- Directed by: Danny Lerner
- Written by: Danny Lerner
- Produced by: Lee Weldon
- Starring: Stephen Baldwin Vanessa Johansson Giacomo Gonnella Hilda van der Meulen
- Cinematography: Ross W. Clarkson
- Edited by: Michele Gisser
- Music by: Steve Edwards
- Production companies: Nu Image Films Venice Sharks
- Distributed by: First Look International
- Release date: August 6, 2008;
- Running time: 88 minutes
- Country: United States
- Languages: English Italian

= Shark in Venice =

Shark in Venice (known as Sharks in Venice in the United States) is a 2008 American natural-horror film directed by Danny Lerner and starring Stephen Baldwin, Giacomo Gonnella and Vanessa Johansson.

==Plot==
The film takes place in Venice, where archeologist David Franks (Stephen Baldwin) and his girlfriend Laura (Vanessa Johansson) are meeting with Venetian police to learn more about the mysterious disappearance of David's father. During the boat ride to where they think David's father may have last been seen, David sees the dorsal fin of a large shark. In a double-take he looks back and the fin is gone. David and another man, Rossi, enter the canals wearing wetsuits and scuba gear. A large shark preys on the two and in a sudden attack Rossi is eaten. David is bitten in the shoulder but manages to escape to a cave.

In the cave, David narrowly escapes several close calls with contraptions. He then emerges in a large room in the cave which holds vast amounts of treasure. David stares in wonder at it, pockets a gold and emerald brooch and returns to Laura in the boat. The next scene shows him recuperating in a hospital bed with Laura by his side.

David and Laura are asked to meet and have dinner with businessman Vito Clemenza (Giacomo Gonnella). Clemenza produces the brooch David had taken from the treasure room and asks David to return to the cave. As unsuspecting tourists are devoured, David contemplates his next move. Before too long Laura is kidnapped by Clemenza's Mafia goons. David decides to try to save her with the help of the Venetian police. Ultimately, David defeats the Mafia, saves Laura and finds the treasure, which his father had died searching for. Clemenza is killed by one of the sharks when he falls in the water while fighting David.

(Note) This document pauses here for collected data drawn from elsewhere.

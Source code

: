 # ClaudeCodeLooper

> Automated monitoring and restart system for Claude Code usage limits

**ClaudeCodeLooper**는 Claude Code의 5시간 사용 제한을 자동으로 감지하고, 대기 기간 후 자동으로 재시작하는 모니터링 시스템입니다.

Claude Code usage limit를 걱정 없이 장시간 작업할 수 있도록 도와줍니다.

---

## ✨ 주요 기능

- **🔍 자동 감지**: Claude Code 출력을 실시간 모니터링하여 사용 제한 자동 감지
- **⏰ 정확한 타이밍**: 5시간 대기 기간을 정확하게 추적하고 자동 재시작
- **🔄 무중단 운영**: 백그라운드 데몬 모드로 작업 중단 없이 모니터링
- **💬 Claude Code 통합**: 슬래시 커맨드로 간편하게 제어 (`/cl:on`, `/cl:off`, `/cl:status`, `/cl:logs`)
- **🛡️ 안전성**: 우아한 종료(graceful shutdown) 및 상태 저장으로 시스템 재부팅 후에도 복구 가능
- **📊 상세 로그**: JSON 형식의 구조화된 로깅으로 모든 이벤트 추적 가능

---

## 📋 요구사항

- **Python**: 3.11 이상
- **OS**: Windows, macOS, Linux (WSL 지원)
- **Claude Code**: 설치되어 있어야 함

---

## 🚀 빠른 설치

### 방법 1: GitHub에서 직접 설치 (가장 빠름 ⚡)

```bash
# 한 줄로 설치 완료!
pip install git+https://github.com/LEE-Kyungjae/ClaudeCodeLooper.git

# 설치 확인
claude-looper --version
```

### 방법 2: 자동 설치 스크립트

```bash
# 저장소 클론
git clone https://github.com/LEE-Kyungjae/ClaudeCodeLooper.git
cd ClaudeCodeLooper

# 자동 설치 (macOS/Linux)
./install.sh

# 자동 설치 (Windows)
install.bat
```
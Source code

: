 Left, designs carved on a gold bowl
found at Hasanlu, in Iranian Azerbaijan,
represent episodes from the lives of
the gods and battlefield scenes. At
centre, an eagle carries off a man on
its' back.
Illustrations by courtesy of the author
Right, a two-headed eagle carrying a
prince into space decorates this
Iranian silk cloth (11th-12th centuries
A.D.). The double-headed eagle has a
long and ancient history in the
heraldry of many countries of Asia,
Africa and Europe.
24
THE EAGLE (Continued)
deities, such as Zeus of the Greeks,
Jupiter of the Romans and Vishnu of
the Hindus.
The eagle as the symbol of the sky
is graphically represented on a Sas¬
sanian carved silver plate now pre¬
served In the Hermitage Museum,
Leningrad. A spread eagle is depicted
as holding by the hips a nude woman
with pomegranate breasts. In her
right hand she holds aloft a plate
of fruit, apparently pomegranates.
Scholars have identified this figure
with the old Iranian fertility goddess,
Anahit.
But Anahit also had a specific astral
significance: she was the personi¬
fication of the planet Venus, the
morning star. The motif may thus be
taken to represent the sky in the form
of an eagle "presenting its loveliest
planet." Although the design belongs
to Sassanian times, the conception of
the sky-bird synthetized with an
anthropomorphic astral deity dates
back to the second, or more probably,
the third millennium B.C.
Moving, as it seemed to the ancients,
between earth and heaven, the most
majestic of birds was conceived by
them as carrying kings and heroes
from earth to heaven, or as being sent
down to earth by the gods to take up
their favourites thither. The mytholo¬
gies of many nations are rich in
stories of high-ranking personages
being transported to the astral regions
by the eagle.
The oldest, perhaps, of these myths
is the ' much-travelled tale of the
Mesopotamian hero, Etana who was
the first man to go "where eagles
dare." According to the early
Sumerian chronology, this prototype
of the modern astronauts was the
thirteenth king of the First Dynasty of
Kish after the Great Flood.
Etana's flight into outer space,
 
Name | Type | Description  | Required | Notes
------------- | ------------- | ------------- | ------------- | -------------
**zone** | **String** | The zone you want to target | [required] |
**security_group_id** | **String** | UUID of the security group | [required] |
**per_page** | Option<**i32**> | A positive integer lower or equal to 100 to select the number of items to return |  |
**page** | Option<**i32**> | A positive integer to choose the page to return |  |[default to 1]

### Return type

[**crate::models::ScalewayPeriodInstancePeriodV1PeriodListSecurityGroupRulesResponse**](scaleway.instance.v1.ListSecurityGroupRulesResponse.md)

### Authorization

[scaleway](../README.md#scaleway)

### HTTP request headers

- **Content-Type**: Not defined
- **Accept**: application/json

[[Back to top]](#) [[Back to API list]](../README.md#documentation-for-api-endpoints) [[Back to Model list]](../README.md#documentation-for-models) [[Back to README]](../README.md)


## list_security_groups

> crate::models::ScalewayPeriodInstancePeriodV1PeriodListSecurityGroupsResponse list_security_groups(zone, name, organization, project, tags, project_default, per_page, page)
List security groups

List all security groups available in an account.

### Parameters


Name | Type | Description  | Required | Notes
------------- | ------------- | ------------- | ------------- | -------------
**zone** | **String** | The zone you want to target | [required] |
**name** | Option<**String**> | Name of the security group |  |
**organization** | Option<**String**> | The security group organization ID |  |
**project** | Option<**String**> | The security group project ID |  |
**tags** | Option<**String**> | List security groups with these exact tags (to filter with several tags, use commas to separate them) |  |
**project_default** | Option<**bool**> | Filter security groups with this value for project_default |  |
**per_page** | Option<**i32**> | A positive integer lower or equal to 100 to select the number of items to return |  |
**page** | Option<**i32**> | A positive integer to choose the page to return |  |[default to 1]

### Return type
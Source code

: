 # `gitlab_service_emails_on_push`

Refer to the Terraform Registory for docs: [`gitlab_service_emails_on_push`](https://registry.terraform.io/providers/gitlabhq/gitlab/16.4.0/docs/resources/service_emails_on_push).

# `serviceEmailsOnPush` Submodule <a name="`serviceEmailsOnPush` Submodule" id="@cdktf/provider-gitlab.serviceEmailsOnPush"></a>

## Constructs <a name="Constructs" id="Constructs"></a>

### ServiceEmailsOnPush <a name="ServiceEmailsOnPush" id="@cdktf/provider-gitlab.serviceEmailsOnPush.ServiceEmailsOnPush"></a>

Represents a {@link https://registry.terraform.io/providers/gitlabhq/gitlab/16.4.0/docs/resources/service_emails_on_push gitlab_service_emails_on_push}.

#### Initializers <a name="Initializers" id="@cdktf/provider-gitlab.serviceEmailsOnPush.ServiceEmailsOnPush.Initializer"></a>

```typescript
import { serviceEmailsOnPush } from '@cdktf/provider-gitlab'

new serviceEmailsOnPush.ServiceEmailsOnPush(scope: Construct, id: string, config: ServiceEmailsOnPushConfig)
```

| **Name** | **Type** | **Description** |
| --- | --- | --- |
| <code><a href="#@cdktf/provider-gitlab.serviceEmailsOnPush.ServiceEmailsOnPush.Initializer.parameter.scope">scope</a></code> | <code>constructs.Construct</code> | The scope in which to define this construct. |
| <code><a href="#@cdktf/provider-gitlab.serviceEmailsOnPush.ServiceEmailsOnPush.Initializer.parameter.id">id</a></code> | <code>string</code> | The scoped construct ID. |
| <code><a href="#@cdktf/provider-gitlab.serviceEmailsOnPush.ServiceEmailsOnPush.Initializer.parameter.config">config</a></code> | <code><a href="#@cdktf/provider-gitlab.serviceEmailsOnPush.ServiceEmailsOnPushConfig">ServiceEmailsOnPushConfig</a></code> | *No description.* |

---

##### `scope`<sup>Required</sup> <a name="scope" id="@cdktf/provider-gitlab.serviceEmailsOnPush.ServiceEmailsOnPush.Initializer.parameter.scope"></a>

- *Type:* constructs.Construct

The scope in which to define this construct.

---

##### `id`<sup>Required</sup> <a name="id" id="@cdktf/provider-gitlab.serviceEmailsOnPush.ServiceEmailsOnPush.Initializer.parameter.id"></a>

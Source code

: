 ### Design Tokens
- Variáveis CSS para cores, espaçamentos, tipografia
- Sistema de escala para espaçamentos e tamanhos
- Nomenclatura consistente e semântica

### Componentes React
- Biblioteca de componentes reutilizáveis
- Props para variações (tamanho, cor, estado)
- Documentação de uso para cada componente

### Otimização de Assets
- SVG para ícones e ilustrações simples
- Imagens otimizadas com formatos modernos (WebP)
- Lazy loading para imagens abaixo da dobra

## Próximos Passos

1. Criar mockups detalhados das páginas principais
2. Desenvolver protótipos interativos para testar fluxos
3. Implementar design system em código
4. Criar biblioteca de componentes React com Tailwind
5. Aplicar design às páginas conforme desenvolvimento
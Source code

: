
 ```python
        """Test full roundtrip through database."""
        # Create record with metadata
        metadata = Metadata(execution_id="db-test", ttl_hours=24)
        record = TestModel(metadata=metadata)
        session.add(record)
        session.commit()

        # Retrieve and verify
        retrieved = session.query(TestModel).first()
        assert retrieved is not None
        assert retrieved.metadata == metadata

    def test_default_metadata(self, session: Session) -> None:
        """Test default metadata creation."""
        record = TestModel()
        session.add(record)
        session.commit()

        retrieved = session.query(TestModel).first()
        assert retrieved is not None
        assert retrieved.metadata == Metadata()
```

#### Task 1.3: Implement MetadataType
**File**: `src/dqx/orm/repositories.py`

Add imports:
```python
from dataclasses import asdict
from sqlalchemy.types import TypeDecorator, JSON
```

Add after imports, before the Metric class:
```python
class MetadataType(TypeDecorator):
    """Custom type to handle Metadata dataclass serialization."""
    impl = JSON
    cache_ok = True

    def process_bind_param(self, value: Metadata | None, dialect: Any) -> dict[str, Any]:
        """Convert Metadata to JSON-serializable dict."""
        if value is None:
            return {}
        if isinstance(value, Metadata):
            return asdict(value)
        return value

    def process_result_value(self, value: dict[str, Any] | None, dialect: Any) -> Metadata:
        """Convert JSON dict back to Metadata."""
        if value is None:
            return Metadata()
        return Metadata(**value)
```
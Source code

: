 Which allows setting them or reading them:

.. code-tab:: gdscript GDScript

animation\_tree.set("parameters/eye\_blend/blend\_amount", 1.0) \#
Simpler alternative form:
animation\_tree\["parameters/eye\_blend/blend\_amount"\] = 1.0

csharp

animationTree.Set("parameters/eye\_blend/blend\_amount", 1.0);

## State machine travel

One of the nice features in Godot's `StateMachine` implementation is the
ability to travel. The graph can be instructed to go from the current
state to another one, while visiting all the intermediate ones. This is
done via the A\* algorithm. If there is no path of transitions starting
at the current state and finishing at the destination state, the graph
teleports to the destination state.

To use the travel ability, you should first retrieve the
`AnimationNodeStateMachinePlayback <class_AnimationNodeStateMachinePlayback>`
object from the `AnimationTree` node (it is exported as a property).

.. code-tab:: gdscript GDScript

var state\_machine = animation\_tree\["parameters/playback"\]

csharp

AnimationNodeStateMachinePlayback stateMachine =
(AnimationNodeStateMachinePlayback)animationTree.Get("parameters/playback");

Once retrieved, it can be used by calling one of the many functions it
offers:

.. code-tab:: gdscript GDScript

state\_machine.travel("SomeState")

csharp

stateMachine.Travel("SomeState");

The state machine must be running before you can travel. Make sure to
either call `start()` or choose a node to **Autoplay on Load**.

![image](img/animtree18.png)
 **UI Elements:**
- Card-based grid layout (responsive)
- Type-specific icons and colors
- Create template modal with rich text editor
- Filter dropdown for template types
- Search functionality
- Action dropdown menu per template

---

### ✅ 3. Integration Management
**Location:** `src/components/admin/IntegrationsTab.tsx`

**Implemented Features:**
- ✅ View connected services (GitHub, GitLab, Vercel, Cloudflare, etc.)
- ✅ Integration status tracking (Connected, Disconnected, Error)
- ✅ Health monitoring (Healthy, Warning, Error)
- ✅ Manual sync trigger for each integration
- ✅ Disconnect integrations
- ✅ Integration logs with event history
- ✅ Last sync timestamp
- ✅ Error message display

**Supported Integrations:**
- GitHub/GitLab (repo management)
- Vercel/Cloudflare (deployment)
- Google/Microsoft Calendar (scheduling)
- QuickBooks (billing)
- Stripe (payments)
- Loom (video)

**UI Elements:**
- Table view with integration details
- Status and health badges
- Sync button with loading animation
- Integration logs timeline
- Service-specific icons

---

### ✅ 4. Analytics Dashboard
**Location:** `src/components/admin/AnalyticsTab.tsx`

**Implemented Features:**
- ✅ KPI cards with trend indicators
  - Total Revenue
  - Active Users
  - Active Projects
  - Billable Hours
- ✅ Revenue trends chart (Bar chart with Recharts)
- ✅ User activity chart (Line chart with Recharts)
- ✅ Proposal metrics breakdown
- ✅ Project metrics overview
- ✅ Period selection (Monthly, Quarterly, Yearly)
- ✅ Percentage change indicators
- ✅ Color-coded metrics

It is unclear whether it is a scientific phenomenon leading to the gradual increase in the temperature of the Grand Canal and the presence of at least one great white shark taking up residence in the city of Venice. Later in the film Clemenza appears to tell David that he is the one who has introduced the sharks to the waterways.

==Cast==
- Stephen Baldwin as David Franks
- Vanessa Johansson as Laura
- Hilda van der Meulen as Lt. Sofia Totti
- Giacomo Gonnella as Vito Clemenza
- Ivaylo Geraskov as Rossi
- Atanas Srebrev as Captain Bonasera
- Kaloyan Vondenicharov as Man In Black
- Bashar Rahal as Medical Examiner
- Vladimir Kolev as Assistant
- Michael McCoy as Dean Flathers
- Asen Blatechki as Operator
- Rolando Cadenas as Jennings
- Ivo Kehayov as Cop
- Dejan Angelov as Henchman (uncredited)
- Anna Kulinova as Girl (uncredited)
- Vladimir Vladimirov as Tourist (uncredited)

==Production==
The film was shot on location in Bulgaria, as noted in the making-of documentary on the movie's DVD release.

==Release==
The film was released on December 14, 2008 in the United States, and on August 6, 2009 on DVD as Der weiße Hai von Venedig in Germany. It has received negative reviews, holding a score of 14% on review aggregator website Rotten Tomatoes, based on 454 user reviews and one critic review. An online reviewer on the website Bananas About Movies wrote that it is "a bad film, poorly made. But just bad enough to be worth watching. At least once. Then strike it from your mind".